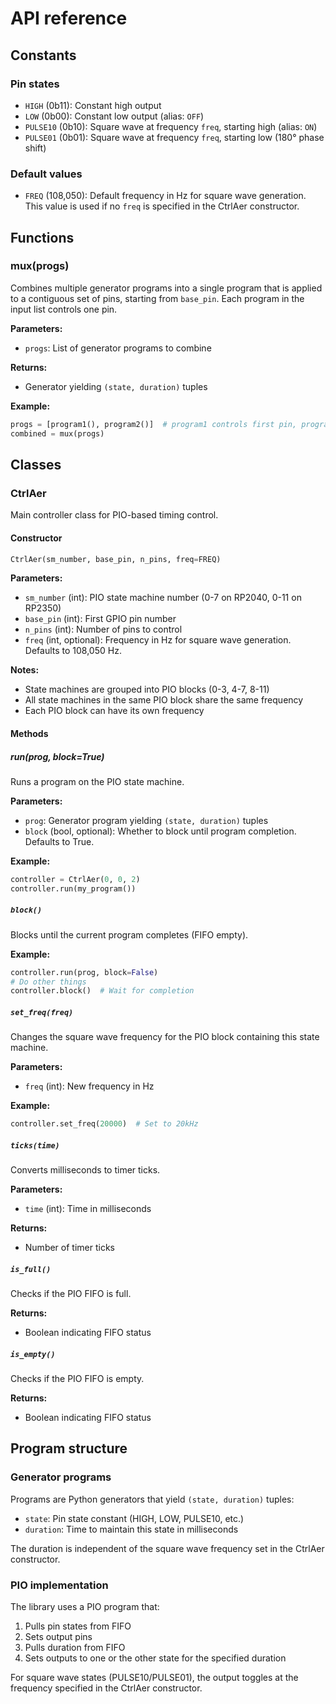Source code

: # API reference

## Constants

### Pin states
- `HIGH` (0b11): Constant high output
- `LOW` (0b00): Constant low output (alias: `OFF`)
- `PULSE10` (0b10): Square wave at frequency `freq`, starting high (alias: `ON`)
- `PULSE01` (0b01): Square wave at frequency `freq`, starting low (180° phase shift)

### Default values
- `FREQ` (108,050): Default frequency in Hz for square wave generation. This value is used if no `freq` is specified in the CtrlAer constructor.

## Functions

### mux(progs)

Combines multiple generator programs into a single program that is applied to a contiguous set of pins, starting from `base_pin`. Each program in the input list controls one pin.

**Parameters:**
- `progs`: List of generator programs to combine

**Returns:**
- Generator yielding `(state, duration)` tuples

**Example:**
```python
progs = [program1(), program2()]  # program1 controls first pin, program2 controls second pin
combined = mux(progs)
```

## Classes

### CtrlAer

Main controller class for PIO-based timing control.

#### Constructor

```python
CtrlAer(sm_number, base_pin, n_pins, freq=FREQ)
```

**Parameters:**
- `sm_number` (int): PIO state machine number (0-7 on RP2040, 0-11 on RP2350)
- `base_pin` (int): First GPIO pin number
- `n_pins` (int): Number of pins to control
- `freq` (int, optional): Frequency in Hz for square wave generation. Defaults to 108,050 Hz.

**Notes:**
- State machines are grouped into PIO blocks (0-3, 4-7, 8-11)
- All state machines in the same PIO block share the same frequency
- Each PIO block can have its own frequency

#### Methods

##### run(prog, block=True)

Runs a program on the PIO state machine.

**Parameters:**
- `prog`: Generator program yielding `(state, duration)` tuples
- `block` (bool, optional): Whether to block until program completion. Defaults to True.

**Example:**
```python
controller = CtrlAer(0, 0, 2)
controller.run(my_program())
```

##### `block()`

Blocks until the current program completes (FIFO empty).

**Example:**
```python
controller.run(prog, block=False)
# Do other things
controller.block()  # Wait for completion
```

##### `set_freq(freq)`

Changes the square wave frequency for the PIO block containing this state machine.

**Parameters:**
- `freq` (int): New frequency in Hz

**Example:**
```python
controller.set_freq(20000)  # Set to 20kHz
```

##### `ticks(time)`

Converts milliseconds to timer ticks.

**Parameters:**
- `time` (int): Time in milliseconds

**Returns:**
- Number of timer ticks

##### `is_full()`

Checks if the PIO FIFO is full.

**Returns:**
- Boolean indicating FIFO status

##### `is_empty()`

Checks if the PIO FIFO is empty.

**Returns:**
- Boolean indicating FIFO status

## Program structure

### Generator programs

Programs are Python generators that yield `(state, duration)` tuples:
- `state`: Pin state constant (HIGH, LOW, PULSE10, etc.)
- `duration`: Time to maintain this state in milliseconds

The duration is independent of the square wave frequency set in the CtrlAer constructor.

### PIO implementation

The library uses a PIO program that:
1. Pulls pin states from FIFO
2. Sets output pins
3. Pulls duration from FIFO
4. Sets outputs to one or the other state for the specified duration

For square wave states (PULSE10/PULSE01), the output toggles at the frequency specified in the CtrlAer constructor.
# # # # #
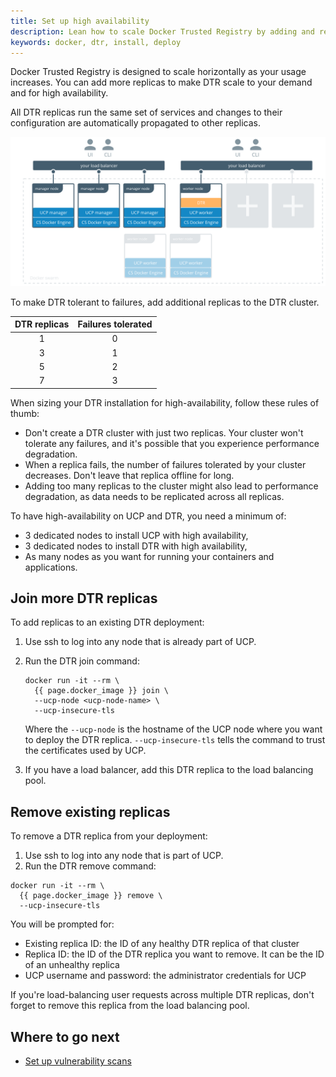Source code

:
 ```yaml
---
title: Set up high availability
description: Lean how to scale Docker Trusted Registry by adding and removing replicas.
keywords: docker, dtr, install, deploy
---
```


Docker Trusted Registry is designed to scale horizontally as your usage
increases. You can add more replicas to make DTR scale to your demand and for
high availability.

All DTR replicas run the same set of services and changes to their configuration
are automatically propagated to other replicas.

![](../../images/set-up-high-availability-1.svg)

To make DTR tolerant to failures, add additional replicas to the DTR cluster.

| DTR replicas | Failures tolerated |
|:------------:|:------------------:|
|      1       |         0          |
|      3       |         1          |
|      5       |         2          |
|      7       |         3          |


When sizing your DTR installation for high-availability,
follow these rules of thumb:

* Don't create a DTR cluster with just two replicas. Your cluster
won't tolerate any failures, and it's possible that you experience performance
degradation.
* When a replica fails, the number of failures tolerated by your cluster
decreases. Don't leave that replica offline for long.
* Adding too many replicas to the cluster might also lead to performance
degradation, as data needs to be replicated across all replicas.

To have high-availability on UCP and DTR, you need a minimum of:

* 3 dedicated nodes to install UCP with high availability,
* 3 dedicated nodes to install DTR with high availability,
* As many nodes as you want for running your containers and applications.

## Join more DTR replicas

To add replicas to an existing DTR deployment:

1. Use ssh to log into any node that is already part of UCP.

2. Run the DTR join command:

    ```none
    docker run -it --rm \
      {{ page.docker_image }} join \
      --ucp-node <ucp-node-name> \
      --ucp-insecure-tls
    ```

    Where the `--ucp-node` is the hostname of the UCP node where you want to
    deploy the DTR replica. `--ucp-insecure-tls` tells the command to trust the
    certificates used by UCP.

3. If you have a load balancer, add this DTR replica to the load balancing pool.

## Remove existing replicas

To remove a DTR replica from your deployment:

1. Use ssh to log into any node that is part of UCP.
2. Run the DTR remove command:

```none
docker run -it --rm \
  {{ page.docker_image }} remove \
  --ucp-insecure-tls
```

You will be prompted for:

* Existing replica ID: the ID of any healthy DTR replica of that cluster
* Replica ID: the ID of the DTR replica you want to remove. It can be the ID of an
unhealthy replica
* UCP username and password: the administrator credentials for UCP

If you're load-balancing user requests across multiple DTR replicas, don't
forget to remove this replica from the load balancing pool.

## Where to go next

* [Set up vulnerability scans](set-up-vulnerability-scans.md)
# # # # #
Goal of the exercise: Output should match, line for line, the stretch of the material above from the line holding "## Constants" through the line holding "### Default values".

Answer section:
## Constants

### Pin states
- `HIGH` (0b11): Constant high output
- `LOW` (0b00): Constant low output (alias: `OFF`)
- `PULSE10` (0b10): Square wave at frequency `freq`, starting high (alias: `ON`)
- `PULSE01` (0b01): Square wave at frequency `freq`, starting low (180° phase shift)

### Default values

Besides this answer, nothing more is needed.